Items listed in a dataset
══════════════════════════════

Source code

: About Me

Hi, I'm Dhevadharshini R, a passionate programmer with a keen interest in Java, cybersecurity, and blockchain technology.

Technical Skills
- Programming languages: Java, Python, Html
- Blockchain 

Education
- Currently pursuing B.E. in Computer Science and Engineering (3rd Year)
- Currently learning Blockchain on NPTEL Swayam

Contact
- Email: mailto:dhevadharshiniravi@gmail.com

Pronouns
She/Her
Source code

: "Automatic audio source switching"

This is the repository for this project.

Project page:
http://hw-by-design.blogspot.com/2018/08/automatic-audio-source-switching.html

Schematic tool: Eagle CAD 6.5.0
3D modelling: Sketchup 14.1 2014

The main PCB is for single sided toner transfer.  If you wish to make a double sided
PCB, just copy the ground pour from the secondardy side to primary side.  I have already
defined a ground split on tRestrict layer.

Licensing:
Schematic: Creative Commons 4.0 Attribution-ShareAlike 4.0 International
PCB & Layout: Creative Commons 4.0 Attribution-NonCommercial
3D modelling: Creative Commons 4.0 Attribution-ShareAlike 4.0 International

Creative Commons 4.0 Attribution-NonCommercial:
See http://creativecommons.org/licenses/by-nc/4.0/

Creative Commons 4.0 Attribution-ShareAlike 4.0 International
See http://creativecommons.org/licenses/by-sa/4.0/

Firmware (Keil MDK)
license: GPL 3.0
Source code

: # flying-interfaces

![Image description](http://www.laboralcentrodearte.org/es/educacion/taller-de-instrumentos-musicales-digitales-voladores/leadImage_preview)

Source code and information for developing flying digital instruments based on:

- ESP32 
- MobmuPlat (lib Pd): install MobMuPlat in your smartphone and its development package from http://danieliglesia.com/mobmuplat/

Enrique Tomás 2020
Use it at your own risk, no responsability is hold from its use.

══════════════════════════════

TASK — Copy, exactly as written, the lines above, beginning with the one that contains "See http://creativecommons.org/licenses/by-sa/4.0/" and ending with the last.

OUTPUT FOR THIS EXERCISE —
See http://creativecommons.org/licenses/by-sa/4.0/

Firmware (Keil MDK)
license: GPL 3.0
Source code

: # flying-interfaces

![Image description](http://www.laboralcentrodearte.org/es/educacion/taller-de-instrumentos-musicales-digitales-voladores/leadImage_preview)

Source code and information for developing flying digital instruments based on:

- ESP32 
- MobmuPlat (lib Pd): install MobMuPlat in your smartphone and its development package from http://danieliglesia.com/mobmuplat/

Enrique Tomás 2020
Use it at your own risk, no responsability is hold from its use.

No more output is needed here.